Term Of The Day – Stair Step Reserving
The stair step reserving of Workers Comp is an age-old concern of any party to an insurance or TPA policy. If loss reserves are raised by increments to cover the cost of claims expenses as they happen, the term stair stepping comes into use. If the claim reserves were to be charted, the resulting graph would look like stair steps. This can also be known as reserve creep.
The slang term amongst adjusters is reserving to pay bills or the next TTD payment.
Doing this to reserves is very harmful for many reasons:
- Affect insureds E-Mod negatively
- Self-insureds will not have an accurate Loss Development Factor (LDF)

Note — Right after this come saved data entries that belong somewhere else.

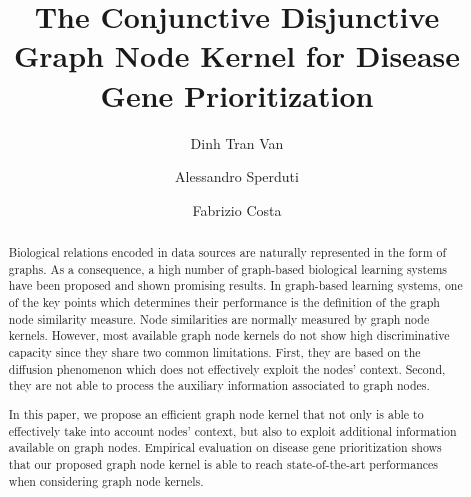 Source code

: \documentclass[review]{elsarticle}
\begin{document}
\begin{frontmatter}

\title{The Conjunctive Disjunctive Graph Node Kernel for Disease Gene Prioritization}

\author{Dinh Tran Van}
\author{Alessandro Sperduti}
\address{Department of Mathematics, Padova University, Trieste, 63, 35121 Padova, Italy}
\author{Fabrizio Costa}
\address{Department of Computer Science, University of Exeter Exeter EX4 4QF, UK}




\begin{abstract}
Biological relations encoded in data sources are naturally represented in the form of graphs. As a consequence, a high number of graph-based biological learning systems have been proposed and shown promising results. In graph-based learning systems, one of the key points which determines their performance is the definition of the graph node similarity measure. Node similarities are normally measured by graph node kernels. However, most available graph node kernels do not show high discriminative capacity since they share two common limitations. First, they are based on the diffusion phenomenon which does not effectively exploit the nodes' context. Second, they are not able to process the auxiliary information associated to graph nodes.

In this paper, we propose an efficient graph node kernel that not only is able to effectively take into account nodes' context, but also to  exploit additional information  available on graph nodes. Empirical evaluation on disease gene prioritization shows that our proposed graph node kernel is able to reach  state-of-the-art performances when considering graph node kernels.

\end{abstract}


\end{frontmatter}
\end{document}
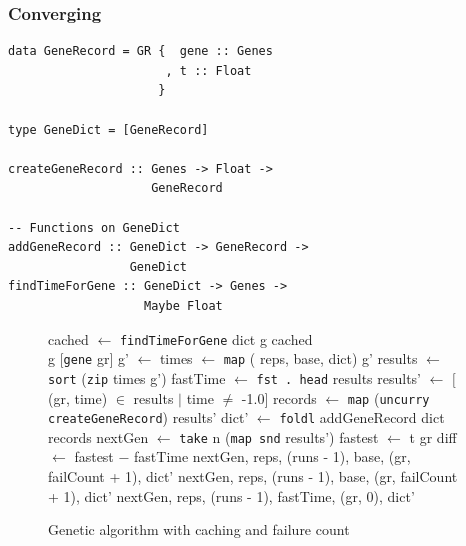 \documentclass[preprint,nocopyrightspace]{sigplanconf}
\begin{document}
\subsubsection{Converging}
\begin{lstlisting}[float,frame=single,caption=Datatypes for improved genetic algorithm,label=lst:improved]
data GeneRecord = GR {  gene :: Genes
                      , t :: Float
                     }

type GeneDict = [GeneRecord]

createGeneRecord :: Genes -> Float -> 
                    GeneRecord

-- Functions on GeneDict
addGeneRecord :: GeneDict -> GeneRecord -> 
                 GeneDict
findTimeForGene :: GeneDict -> Genes -> 
                   Maybe Float
\end{lstlisting}
\begin{figure}[t]
\begin{algorithmic}

\State cached $\gets$ \lstinline!findTimeForGene! dict g
\State\Return{}
\EndIf
\State\Return cached
\EndFunction\\

 \State\Return g
 \State\Return $[$\lstinline!gene! gr$]$
\EndIf
\State g' $\gets$ 
\State times $\gets$ \lstinline!map! ( {reps, base, dict}) g'
\State results $\gets$ \lstinline!sort! (\lstinline!zip! times g')
\State fastTime $\gets$ \lstinline!fst . head! results
\State results' $\gets$ $[$(gr, time) $\in$ results $\mid$ time $\not=$ -1.0$]$
\State records $\gets$ \lstinline!map! (\lstinline!uncurry createGeneRecord!) results'
\State dict' $\gets$ \lstinline!foldl! addGeneRecord dict records
\State nextGen $\gets$ \lstinline!take! n (\lstinline!map snd! results')
\State\Return{}
\EndIf
\State fastest $\gets$ t gr
\State diff $\gets$ fastest $-$ fastTime
 \State\Return{} {nextGen, reps, (runs - 1), base, (gr, failCount + 1), dict'}
 \State\Return{} {nextGen, reps, (runs - 1), base, (gr, failCount + 1), dict'}
\Else \State\Return{} {nextGen, reps, (runs - 1), fastTime, (gr, 0), dict'}
\EndIf

\EndFunction
\end{algorithmic}
\caption{Genetic algorithm with caching and failure count}
\label{alg:converge}
\end{figure}
\end{document}
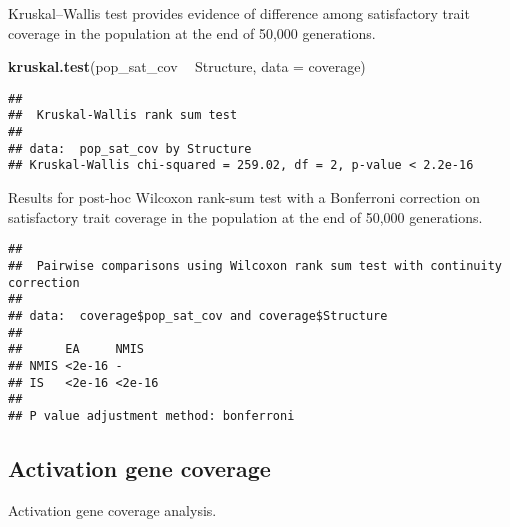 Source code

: \documentclass[]{book}
\newenvironment{Shaded}{\begin{snugshade}}{\end{snugshade}}
\newcommand{\DataTypeTok}[1]{\textcolor[rgb]{0.13,0.29,0.53}{#1}}
\newcommand{\KeywordTok}[1]{\textcolor[rgb]{0.13,0.29,0.53}{\textbf{#1}}}
\newcommand{\NormalTok}[1]{#1}
\newcommand{\OperatorTok}[1]{\textcolor[rgb]{0.81,0.36,0.00}{\textbf{#1}}}
\newcommand{\OtherTok}[1]{\textcolor[rgb]{0.56,0.35,0.01}{#1}}
\newcommand{\StringTok}[1]{\textcolor[rgb]{0.31,0.60,0.02}{#1}}
\begin{document}
Kruskal--Wallis test provides evidence of difference among satisfactory trait coverage in the population at the end of 50,000 generations.

\begin{Shaded}
\begin{Highlighting}[]
\KeywordTok{kruskal.test}\NormalTok{(pop_sat_cov }\OperatorTok{~}\StringTok{ }\NormalTok{Structure, }\DataTypeTok{data =}\NormalTok{ coverage)}
\end{Highlighting}
\end{Shaded}

\begin{verbatim}
## 
##  Kruskal-Wallis rank sum test
## 
## data:  pop_sat_cov by Structure
## Kruskal-Wallis chi-squared = 259.02, df = 2, p-value < 2.2e-16
\end{verbatim}

Results for post-hoc Wilcoxon rank-sum test with a Bonferroni correction on satisfactory trait coverage in the population at the end of 50,000 generations.

\begin{Shaded}
\end{Shaded}

\begin{verbatim}
## 
##  Pairwise comparisons using Wilcoxon rank sum test with continuity correction 
## 
## data:  coverage$pop_sat_cov and coverage$Structure 
## 
##      EA     NMIS  
## NMIS <2e-16 -     
## IS   <2e-16 <2e-16
## 
## P value adjustment method: bonferroni
\end{verbatim}

\hypertarget{activation-gene-coverage-14}{%
\subsection{Activation gene coverage}\label{activation-gene-coverage-14}}

Activation gene coverage analysis.
\end{document}
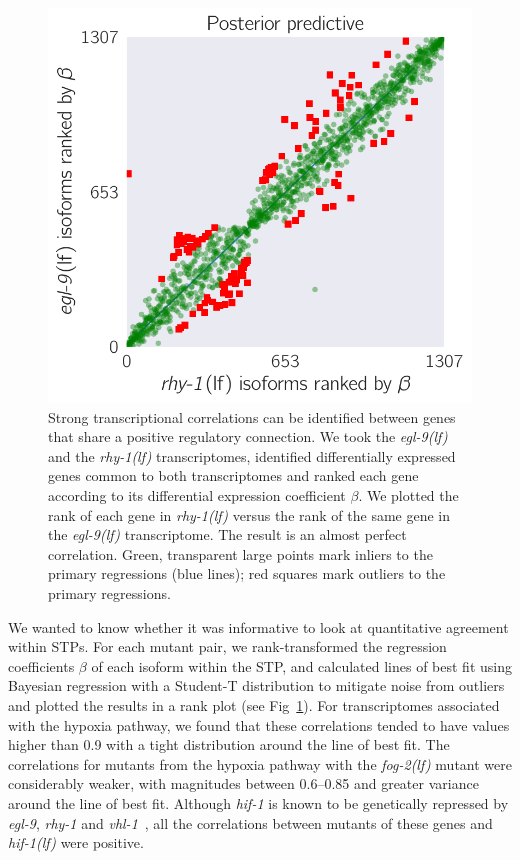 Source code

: \documentclass[10pt, onecolumn]{article}
\newcommand{\gene}[1]{\emph{#1}}
\newcommand{\fog}{\emph{\mbox{fog-2(lf)}}}
\newcommand{\egl}{\emph{\mbox{egl-9}(lf)}}
\newcommand{\rhy}{\emph{\mbox{rhy-1}(lf)}}
\newcommand{\hif}{\emph{\mbox{hif-1(lf)}}}
\begin{document}
\begin{figure}[tbhp]
\centering
\includegraphics[width=.4\linewidth]{../figs/multiplemodes-eb.pdf}
\caption{
Strong transcriptional correlations can be identified between genes
that share a positive regulatory connection. We took the \egl{} and the \rhy{}
transcriptomes, identified differentially expressed genes common to both
transcriptomes and ranked each gene according to its differential expression
coefficient $\beta$. We plotted the rank of each gene in \rhy{} versus the
rank of the same gene in the \egl{} transcriptome. The result is an almost
perfect correlation. Green, transparent large points mark inliers to the primary
regressions (blue lines); red squares mark outliers to the primary regressions.
}
\label{fig:genetic_interactions}
\end{figure}

We wanted to know whether it was informative to look at quantitative agreement
within STPs. For each mutant pair, we rank-transformed
the regression coefficients $\beta$ of each isoform within the STP, and
calculated lines of best fit using Bayesian regression with a Student-T
distribution to mitigate noise from outliers and plotted the results in a rank plot
(see Fig~\ref{fig:genetic_interactions}). For transcriptomes associated with the
hypoxia pathway, we found that these correlations tended to have
values higher than 0.9 with a tight distribution around the line of best fit.
The correlations for mutants from the hypoxia pathway
with the \fog{} mutant were considerably weaker, with magnitudes between
0.6--0.85 and greater variance around the line of best fit.
Although \gene{hif-1} is known to be genetically repressed by \gene{egl-9}, \gene{rhy-1} and
\gene{vhl-1}~\cite{Epstein2001,Shen2006}, all the correlations
between mutants of these genes and \hif{} were positive.
\end{document}
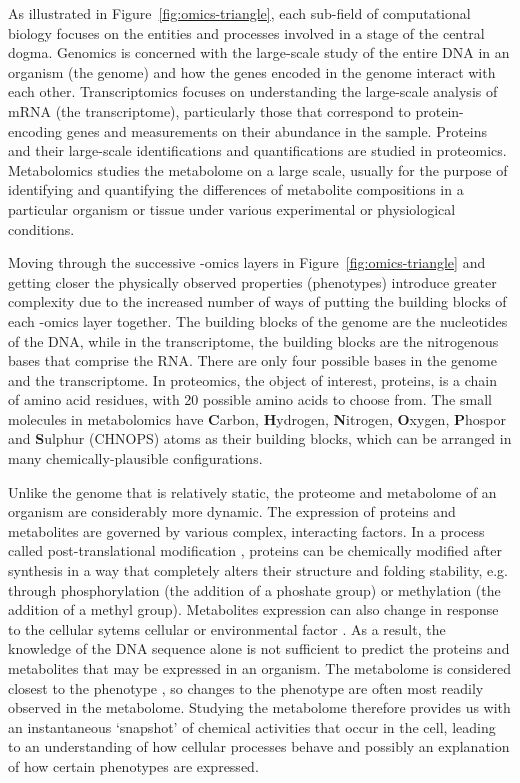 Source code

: As illustrated in Figure~\ref{fig:omics-triangle}, each sub-field of computational biology focuses on the entities and processes involved in a stage of the central dogma. Genomics is concerned with the large-scale study of the entire DNA in an organism (the genome) and how the genes encoded in the genome interact with each other. Transcriptomics focuses on understanding the large-scale analysis of mRNA (the transcriptome), particularly those that correspond to protein-encoding genes and measurements on their abundance in the sample. Proteins and their large-scale identifications and quantifications are studied in proteomics. Metabolomics studies the metabolome on a large scale, usually for the purpose of identifying and quantifying the differences of metabolite compositions in a particular organism or tissue under various experimental or physiological conditions. 

Moving through the successive -omics layers in Figure~\ref{fig:omics-triangle} and getting closer the physically observed properties (phenotypes) introduce greater complexity due to the increased number of ways of putting the building blocks of each -omics layer together. The building blocks of the genome are the nucleotides of the DNA, while in the transcriptome, the building blocks are the nitrogenous bases that comprise the RNA. There are only four possible bases in the genome and the transcriptome. In proteomics, the object of interest, proteins, is a chain of amino acid residues, with 20 possible amino acids to choose from. The small molecules in metabolomics have \textbf{C}arbon, \textbf{H}ydrogen, \textbf{N}itrogen, \textbf{O}xygen, \textbf{P}hospor and \textbf{S}ulphur (CHNOPS) atoms as their building blocks, which can be arranged in many chemically-plausible configurations. 

Unlike the genome that is relatively static, the proteome and metabolome of an organism are considerably more dynamic. The expression of proteins and metabolites are governed by various complex, interacting factors. In a process called post-translational modification \cite{mann2003proteomic}, proteins can be chemically modified after synthesis in a way that completely alters their structure and folding stability, e.g. through phosphorylation (the addition of a phoshate group) or methylation (the addition of a methyl group). Metabolites expression can also change in response to the cellular sytems cellular \cite{Panopoulos2012} or environmental factor \cite{Hirai2004}. As a result, the knowledge of the DNA sequence alone is not sufficient to predict the proteins and metabolites that may be expressed in an organism. The metabolome is considered closest to the phenotype \cite{Fiehn2002}, so changes to the phenotype are often most readily observed in the metabolome. Studying the metabolome therefore provides us with an instantaneous `snapshot' of chemical activities that occur in the cell, leading to an understanding of how cellular processes behave and possibly an explanation of how certain phenotypes are expressed.

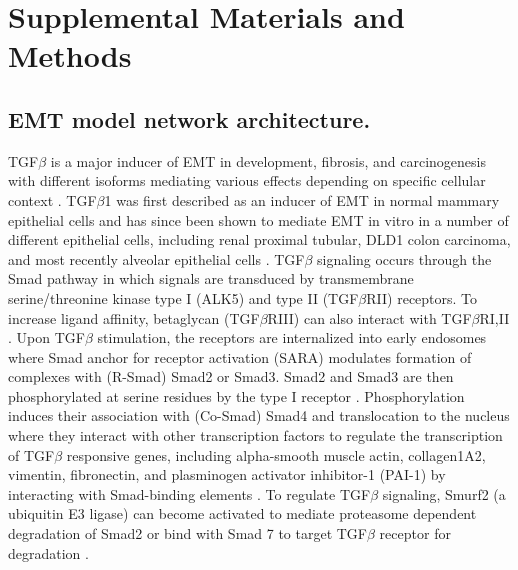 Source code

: \section*{Supplemental Materials and Methods}
\subsection*{EMT model network architecture.} TGF$\beta$ is a major inducer of EMT in development, fibrosis, and carcinogenesis with different isoforms mediating various effects depending on specific cellular context \cite{Nawshad:2005pi}.
TGF$\beta$1 was first described as an inducer of EMT in normal mammary epithelial cells \cite{Miettinen1994} and has since been shown to mediate EMT in vitro in a number of different epithelial cells, including renal proximal tubular, DLD1 colon carcinoma, and most recently alveolar epithelial cells \cite{Fan1999, Hales1994,Kasai2005,Willis2005}.
TGF$\beta$ signaling occurs through the Smad pathway in which signals are transduced by transmembrane serine/threonine kinase type I (ALK5) and type II (TGF$\beta$RII) receptors.
To increase ligand affinity, betaglycan (TGF$\beta$RIII) can also interact with TGF$\beta$RI,II \cite{Gatza:2010if}.
Upon TGF$\beta$ stimulation, the receptors are internalized into early endosomes where Smad anchor for receptor activation (SARA) modulates formation of complexes with (R-Smad) Smad2 or Smad3.
Smad2 and Smad3 are then phosphorylated at serine residues by the type I receptor \cite{Massague:2005qc}.
Phosphorylation induces their association with (Co-Smad) Smad4 and translocation to the nucleus where they interact with other transcription factors to regulate the transcription of TGF$\beta$ responsive genes, including alpha-smooth muscle actin, collagen1A2, vimentin, fibronectin, and plasminogen activator inhibitor-1 (PAI-1) by interacting with Smad-binding elements \cite{Dennler:2002hl,Derynck:2003fc}.
To regulate TGF$\beta$ signaling, Smurf2 (a ubiquitin E3 ligase) can become activated to mediate proteasome dependent degradation of Smad2 or bind with Smad 7 to target TGF$\beta$ receptor for degradation \cite{Kavsak2000,Bonni2001}.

- Self-insured clients will not budget properly for future payments
- Will cause actuarial or statistical work to have a built-in error
- Use up the adjuster’s time by constantly having to take time to increase reserves in the system
- Not giving reinsurers timely notice
Many years ago, some self-insureds wanted this practice in place to keep their Risk Factors low. This blew up in their face eventually as all files were reserved too low and did not reflect the risk of future payouts which is the underpinning for reserves.
Many Risk Management, insurance carrier, and TPA processing systems have a large amount of built-in redundancy to alert claim supervisors and managers to stair step reserving. When I perform loss run reviews, a reserve history chart will reveal this type of reserving in seconds.